(Pictures paired with source code)
--- START ---

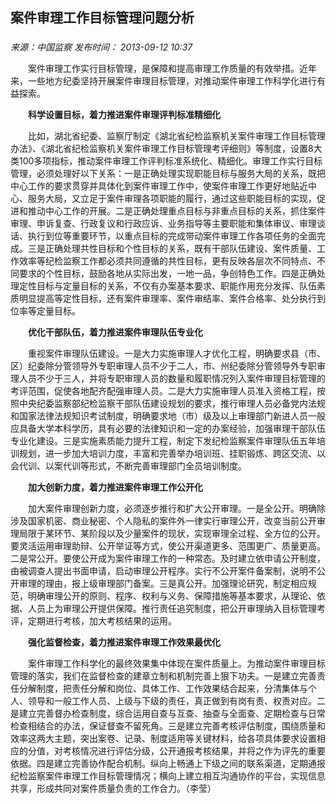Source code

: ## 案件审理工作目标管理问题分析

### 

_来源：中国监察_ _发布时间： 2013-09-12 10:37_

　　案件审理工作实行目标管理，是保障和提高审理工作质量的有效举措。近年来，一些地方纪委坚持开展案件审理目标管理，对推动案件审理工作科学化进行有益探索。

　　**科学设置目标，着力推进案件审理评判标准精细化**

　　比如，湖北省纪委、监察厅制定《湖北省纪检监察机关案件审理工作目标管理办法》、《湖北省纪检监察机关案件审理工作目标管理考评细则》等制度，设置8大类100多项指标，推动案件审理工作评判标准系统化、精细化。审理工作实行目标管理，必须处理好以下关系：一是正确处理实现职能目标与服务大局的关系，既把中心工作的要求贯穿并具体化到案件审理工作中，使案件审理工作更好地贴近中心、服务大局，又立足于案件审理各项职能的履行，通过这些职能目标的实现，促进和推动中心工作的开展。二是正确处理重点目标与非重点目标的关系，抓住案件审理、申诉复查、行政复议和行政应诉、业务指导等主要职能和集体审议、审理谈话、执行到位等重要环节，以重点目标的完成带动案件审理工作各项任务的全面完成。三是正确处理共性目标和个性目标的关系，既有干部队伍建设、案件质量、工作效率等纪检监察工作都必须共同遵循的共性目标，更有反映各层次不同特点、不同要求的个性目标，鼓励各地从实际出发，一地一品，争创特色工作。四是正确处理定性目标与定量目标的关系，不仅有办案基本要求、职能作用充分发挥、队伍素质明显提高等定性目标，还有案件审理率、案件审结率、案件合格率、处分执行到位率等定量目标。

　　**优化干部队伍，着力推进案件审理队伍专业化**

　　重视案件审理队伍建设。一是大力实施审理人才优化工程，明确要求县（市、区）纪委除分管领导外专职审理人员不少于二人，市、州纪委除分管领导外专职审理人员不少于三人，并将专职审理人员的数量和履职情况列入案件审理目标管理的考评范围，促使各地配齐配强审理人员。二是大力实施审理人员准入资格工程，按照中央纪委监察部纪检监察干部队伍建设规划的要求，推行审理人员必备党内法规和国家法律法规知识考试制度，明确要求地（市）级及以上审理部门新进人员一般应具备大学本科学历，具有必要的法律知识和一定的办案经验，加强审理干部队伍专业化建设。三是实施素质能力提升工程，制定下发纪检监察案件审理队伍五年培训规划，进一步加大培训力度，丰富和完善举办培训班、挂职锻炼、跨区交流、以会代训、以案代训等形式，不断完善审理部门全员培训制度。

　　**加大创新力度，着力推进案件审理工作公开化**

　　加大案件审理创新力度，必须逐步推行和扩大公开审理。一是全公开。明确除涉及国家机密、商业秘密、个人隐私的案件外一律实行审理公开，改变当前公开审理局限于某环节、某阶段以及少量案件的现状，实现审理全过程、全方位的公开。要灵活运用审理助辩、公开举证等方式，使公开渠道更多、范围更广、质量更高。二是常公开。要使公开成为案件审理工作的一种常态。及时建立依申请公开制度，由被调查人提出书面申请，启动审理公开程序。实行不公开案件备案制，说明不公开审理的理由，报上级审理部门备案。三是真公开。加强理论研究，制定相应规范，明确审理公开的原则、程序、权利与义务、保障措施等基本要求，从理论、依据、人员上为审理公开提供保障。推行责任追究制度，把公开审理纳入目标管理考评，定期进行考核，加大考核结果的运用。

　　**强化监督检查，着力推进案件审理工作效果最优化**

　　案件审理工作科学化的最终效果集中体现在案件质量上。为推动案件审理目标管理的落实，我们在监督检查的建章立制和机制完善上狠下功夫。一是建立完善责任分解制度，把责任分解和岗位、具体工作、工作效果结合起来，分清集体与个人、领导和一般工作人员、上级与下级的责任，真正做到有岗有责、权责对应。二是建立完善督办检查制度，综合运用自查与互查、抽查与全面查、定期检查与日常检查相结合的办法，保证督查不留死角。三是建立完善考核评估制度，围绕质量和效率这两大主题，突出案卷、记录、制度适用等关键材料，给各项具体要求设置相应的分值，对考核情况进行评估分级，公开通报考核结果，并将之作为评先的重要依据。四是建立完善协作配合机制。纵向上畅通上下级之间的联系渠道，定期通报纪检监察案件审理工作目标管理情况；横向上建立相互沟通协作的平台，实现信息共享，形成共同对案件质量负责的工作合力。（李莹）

--- END ---
--- START ---

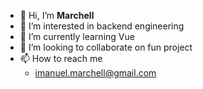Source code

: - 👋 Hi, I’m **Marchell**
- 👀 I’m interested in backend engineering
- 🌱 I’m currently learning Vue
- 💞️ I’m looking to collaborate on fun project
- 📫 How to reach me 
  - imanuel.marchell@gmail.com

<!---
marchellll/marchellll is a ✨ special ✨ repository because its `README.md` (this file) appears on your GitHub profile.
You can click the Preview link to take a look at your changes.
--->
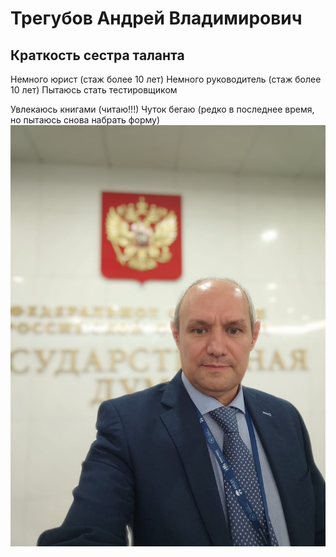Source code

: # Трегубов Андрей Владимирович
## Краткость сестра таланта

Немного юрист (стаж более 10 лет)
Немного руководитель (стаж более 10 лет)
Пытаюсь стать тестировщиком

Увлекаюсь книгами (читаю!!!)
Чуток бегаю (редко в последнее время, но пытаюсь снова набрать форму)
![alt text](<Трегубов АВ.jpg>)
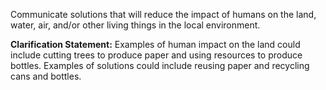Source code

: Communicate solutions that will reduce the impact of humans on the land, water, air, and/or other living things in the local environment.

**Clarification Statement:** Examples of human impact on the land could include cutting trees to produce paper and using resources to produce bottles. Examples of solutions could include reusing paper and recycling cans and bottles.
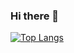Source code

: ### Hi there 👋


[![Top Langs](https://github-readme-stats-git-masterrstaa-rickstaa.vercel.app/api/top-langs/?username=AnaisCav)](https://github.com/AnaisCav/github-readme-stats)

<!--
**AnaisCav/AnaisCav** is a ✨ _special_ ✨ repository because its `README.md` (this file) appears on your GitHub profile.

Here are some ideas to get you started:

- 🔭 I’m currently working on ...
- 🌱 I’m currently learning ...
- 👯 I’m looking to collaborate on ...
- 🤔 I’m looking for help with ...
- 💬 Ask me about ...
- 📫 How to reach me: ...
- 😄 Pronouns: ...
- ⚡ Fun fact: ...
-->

--- END ---

**Task directions**
Wherever the string "AnaisCav" occurs in the records above, copy that line.

**Exercise result**
[![Top Langs](https://github-readme-stats-git-masterrstaa-rickstaa.vercel.app/api/top-langs/?username=AnaisCav)](https://github.com/AnaisCav/github-readme-stats)
**AnaisCav/AnaisCav** is a ✨ _special_ ✨ repository because its `README.md` (this file) appears on your GitHub profile.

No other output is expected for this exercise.